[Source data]
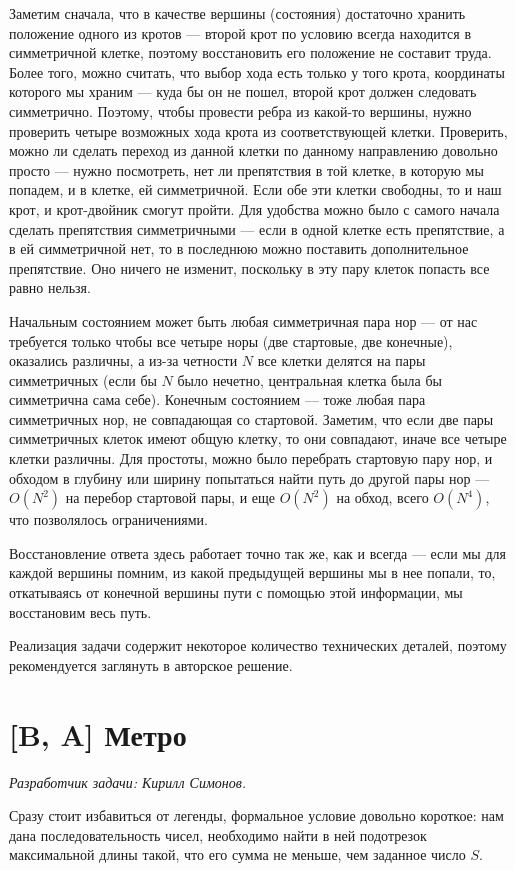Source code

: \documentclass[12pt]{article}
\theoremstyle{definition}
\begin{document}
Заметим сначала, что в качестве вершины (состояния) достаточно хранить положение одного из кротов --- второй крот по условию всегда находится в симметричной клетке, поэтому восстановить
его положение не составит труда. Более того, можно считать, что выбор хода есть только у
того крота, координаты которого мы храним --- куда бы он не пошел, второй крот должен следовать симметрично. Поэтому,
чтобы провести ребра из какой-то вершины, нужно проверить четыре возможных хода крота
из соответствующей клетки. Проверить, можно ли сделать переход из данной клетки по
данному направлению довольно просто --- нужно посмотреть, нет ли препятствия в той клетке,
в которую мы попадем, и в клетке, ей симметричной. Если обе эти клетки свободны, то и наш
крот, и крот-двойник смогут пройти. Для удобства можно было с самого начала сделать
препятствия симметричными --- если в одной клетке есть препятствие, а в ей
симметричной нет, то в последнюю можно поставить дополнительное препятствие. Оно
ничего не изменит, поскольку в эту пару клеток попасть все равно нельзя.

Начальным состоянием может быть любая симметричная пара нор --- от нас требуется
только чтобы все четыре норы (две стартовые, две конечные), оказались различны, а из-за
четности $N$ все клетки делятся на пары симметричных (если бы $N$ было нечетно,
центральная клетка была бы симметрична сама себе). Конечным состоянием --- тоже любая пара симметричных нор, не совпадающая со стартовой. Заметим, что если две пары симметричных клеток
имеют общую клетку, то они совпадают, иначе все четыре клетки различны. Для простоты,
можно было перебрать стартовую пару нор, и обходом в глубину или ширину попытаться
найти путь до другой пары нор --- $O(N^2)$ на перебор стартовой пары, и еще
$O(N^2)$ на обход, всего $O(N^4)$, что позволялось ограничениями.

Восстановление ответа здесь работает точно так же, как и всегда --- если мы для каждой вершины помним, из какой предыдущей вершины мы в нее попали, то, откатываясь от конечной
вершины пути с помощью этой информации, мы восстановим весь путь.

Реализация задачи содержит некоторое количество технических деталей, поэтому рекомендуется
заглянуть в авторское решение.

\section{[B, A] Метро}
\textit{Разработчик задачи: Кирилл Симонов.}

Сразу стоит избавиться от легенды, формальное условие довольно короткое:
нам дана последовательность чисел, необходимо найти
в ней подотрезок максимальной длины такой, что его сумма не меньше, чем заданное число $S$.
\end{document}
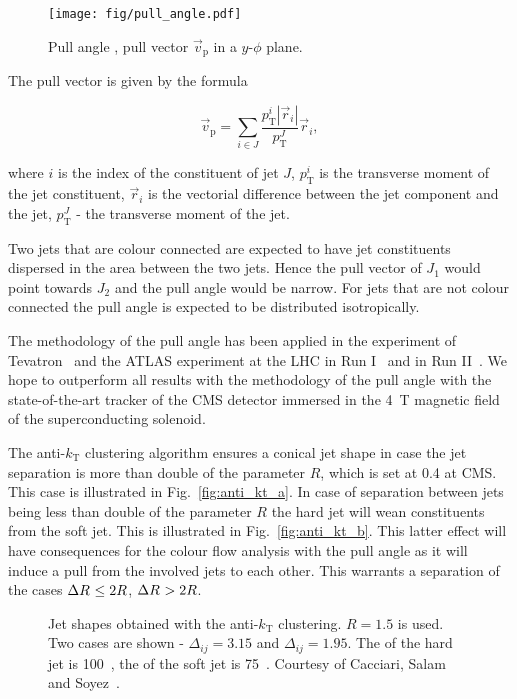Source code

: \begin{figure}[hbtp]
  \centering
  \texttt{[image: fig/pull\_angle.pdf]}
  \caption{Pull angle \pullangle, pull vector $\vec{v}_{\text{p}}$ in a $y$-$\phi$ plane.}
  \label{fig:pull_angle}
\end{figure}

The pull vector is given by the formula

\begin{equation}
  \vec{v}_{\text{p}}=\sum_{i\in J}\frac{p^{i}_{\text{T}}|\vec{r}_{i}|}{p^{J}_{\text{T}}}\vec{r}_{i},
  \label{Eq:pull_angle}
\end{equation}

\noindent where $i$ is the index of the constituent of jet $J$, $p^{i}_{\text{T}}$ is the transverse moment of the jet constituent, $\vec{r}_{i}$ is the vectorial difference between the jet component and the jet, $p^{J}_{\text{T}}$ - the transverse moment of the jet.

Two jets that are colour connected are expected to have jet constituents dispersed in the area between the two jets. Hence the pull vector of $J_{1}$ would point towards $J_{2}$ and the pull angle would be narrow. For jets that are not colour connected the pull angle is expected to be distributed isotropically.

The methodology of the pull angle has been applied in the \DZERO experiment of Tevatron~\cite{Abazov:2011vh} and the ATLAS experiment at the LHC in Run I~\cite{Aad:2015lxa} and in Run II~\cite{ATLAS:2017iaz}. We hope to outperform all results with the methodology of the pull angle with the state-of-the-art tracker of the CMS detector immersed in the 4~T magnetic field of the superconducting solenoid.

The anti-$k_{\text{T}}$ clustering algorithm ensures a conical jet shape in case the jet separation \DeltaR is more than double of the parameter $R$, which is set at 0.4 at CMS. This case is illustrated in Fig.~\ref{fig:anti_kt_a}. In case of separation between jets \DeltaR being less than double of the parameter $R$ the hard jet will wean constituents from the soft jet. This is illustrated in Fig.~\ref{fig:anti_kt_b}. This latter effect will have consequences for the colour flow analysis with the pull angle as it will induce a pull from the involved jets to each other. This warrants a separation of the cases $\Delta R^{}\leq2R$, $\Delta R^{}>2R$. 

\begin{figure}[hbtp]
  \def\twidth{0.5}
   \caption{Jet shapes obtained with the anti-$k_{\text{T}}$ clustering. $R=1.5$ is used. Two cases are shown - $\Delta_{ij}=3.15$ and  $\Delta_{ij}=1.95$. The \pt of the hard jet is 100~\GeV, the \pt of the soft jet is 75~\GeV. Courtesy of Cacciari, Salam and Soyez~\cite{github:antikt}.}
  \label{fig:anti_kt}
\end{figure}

■ **PROBLEM STATEMENT**
In the copy, leave out the pictures and restate the records exactly.

■ **ANSWER SECTION**
Source code

: \documentclass[12pt]{article}
\theoremstyle{definition}
\begin{document}
Заметим сначала, что в качестве вершины (состояния) достаточно хранить положение одного из кротов --- второй крот по условию всегда находится в симметричной клетке, поэтому восстановить
его положение не составит труда. Более того, можно считать, что выбор хода есть только у
того крота, координаты которого мы храним --- куда бы он не пошел, второй крот должен следовать симметрично. Поэтому,
чтобы провести ребра из какой-то вершины, нужно проверить четыре возможных хода крота
из соответствующей клетки. Проверить, можно ли сделать переход из данной клетки по
данному направлению довольно просто --- нужно посмотреть, нет ли препятствия в той клетке,
в которую мы попадем, и в клетке, ей симметричной. Если обе эти клетки свободны, то и наш
крот, и крот-двойник смогут пройти. Для удобства можно было с самого начала сделать
препятствия симметричными --- если в одной клетке есть препятствие, а в ей
симметричной нет, то в последнюю можно поставить дополнительное препятствие. Оно
ничего не изменит, поскольку в эту пару клеток попасть все равно нельзя.

Начальным состоянием может быть любая симметричная пара нор --- от нас требуется
только чтобы все четыре норы (две стартовые, две конечные), оказались различны, а из-за
четности $N$ все клетки делятся на пары симметричных (если бы $N$ было нечетно,
центральная клетка была бы симметрична сама себе). Конечным состоянием --- тоже любая пара симметричных нор, не совпадающая со стартовой. Заметим, что если две пары симметричных клеток
имеют общую клетку, то они совпадают, иначе все четыре клетки различны. Для простоты,
можно было перебрать стартовую пару нор, и обходом в глубину или ширину попытаться
найти путь до другой пары нор --- $O(N^2)$ на перебор стартовой пары, и еще
$O(N^2)$ на обход, всего $O(N^4)$, что позволялось ограничениями.

Восстановление ответа здесь работает точно так же, как и всегда --- если мы для каждой вершины помним, из какой предыдущей вершины мы в нее попали, то, откатываясь от конечной
вершины пути с помощью этой информации, мы восстановим весь путь.

Реализация задачи содержит некоторое количество технических деталей, поэтому рекомендуется
заглянуть в авторское решение.

\section{[B, A] Метро}
\textit{Разработчик задачи: Кирилл Симонов.}

Сразу стоит избавиться от легенды, формальное условие довольно короткое:
нам дана последовательность чисел, необходимо найти
в ней подотрезок максимальной длины такой, что его сумма не меньше, чем заданное число $S$.
\end{document}
Source code

: \begin{figure}[hbtp]
  \centering
  \texttt{[image: fig/pull\_angle.pdf]}
  \caption{Pull angle \pullangle, pull vector $\vec{v}_{\text{p}}$ in a $y$-$\phi$ plane.}
  \label{fig:pull_angle}
\end{figure}

The pull vector is given by the formula

\begin{equation}
  \vec{v}_{\text{p}}=\sum_{i\in J}\frac{p^{i}_{\text{T}}|\vec{r}_{i}|}{p^{J}_{\text{T}}}\vec{r}_{i},
  \label{Eq:pull_angle}
\end{equation}

\noindent where $i$ is the index of the constituent of jet $J$, $p^{i}_{\text{T}}$ is the transverse moment of the jet constituent, $\vec{r}_{i}$ is the vectorial difference between the jet component and the jet, $p^{J}_{\text{T}}$ - the transverse moment of the jet.

Two jets that are colour connected are expected to have jet constituents dispersed in the area between the two jets. Hence the pull vector of $J_{1}$ would point towards $J_{2}$ and the pull angle would be narrow. For jets that are not colour connected the pull angle is expected to be distributed isotropically.

The methodology of the pull angle has been applied in the \DZERO experiment of Tevatron~\cite{Abazov:2011vh} and the ATLAS experiment at the LHC in Run I~\cite{Aad:2015lxa} and in Run II~\cite{ATLAS:2017iaz}. We hope to outperform all results with the methodology of the pull angle with the state-of-the-art tracker of the CMS detector immersed in the 4~T magnetic field of the superconducting solenoid.

The anti-$k_{\text{T}}$ clustering algorithm ensures a conical jet shape in case the jet separation \DeltaR is more than double of the parameter $R$, which is set at 0.4 at CMS. This case is illustrated in Fig.~\ref{fig:anti_kt_a}. In case of separation between jets \DeltaR being less than double of the parameter $R$ the hard jet will wean constituents from the soft jet. This is illustrated in Fig.~\ref{fig:anti_kt_b}. This latter effect will have consequences for the colour flow analysis with the pull angle as it will induce a pull from the involved jets to each other. This warrants a separation of the cases $\Delta R^{}\leq2R$, $\Delta R^{}>2R$. 

\begin{figure}[hbtp]
  \def\twidth{0.5}
   \caption{Jet shapes obtained with the anti-$k_{\text{T}}$ clustering. $R=1.5$ is used. Two cases are shown - $\Delta_{ij}=3.15$ and  $\Delta_{ij}=1.95$. The \pt of the hard jet is 100~\GeV, the \pt of the soft jet is 75~\GeV. Courtesy of Cacciari, Salam and Soyez~\cite{github:antikt}.}
  \label{fig:anti_kt}
\end{figure}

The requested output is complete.